--- Your instructions ---
Work out how many lines in the material below hold the word "Personas". Write only the number.

--- Data excerpts ---
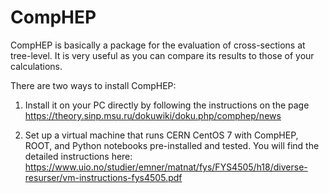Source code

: # CompHEP

CompHEP is basically a package for the evaluation of cross-sections at tree-level. It is very useful as you can compare its results to those of your calculations. 

There are two ways to install CompHEP:

1. Install it on your PC directly by following the instructions on the page https://theory.sinp.msu.ru/dokuwiki/doku.php/comphep/news

2. Set up a virtual machine that runs CERN CentOS 7 with CompHEP, ROOT, and Python notebooks pre-installed and tested. You will find the detailed instructions here: https://www.uio.no/studier/emner/matnat/fys/FYS4505/h18/diverse-resurser/vm-instructions-fys4505.pdf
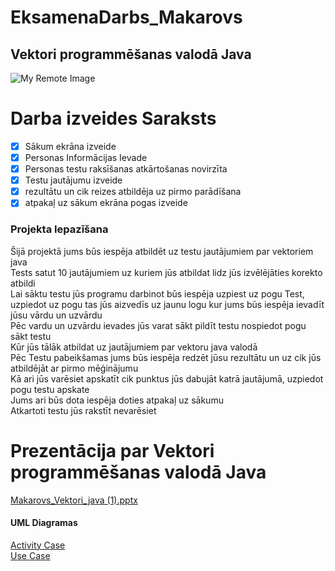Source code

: # EksamenaDarbs_Makarovs
## Vektori programmēšanas valodā Java
![My Remote Image](https://static.vecteezy.com/system/resources/previews/020/488/252/original/java-icon-vector.jpg)
# Darba izveides Saraksts
- [x] Sākum ekrāna izveide
- [x] Personas Informācijas Ievade
- [x] Personas testu raksīšanas atkārtošanas novirzīta 
- [x] Testu jautājumu izveide
- [x] rezultātu un cik reizes atbildēja uz pirmo parādīšana
- [x] atpakaļ uz sākum ekrāna pogas izveide
### Projekta Iepazīšana
 Šijā projektā jums būs iespēja atbildēt uz testu jautājumiem par vektoriem java<br>
 Tests satut 10 jautājumiem uz kuriem jūs atbildat lidz jūs izvēlējāties korekto atbildi<br>
 Lai sāktu testu jūs programu darbinot būs iespēja uzpiest uz pogu Test, uzpiedot uz pogu tas jūs aizvedīs uz jaunu logu kur jums
 būs iespēja ievadīt jūsu vārdu un uzvārdu<br>
 Pēc vardu un uzvārdu ievades jūs varat sākt pildīt testu nospiedot pogu sākt testu<br>
 Kūr jūs tālāk atbildat uz jautājumiem par vektoru java valodā<br>
 Pēc Testu pabeikšamas jums būs iespēja redzēt jūsu rezultātu un uz cik jūs atbildējāt ar pirmo mēģinājumu<br>
 Kā ari jūs varēsiet apskatīt cik punktus jūs dabujāt katrā jautājumā, uzpiedot pogu testu apskate<br>
 Jums ari būs dota iespēja doties atpakaļ uz sākumu<br>
 Atkartoti testu jūs rakstīt nevarēsiet<br>
 # Prezentācija par Vektori programmēšanas valodā Java

[Makarovs_Vektori_java (1).pptx](https://github.com/RolandsKM/EksamenaDarbs_Makarovs/files/11714288/Makarovs_Vektori_java.1.pptx)
#### UML Diagramas
[Activity Case](https://github.com/RolandsKM/EksamenaDarbs_Makarovs/blob/5cebaf5e4af950cf1f2288b8955b03f8559c90c1/UML%20diagramas/ActivityUMLDiagrama.png)<br>
[Use Case](https://github.com/RolandsKM/EksamenaDarbs_Makarovs/blob/58b7b8a9d0003668cc14a20952691bbeec2e1c3e/UML%20diagramas/UseCaseDiagrama.png)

--- Task response ---
2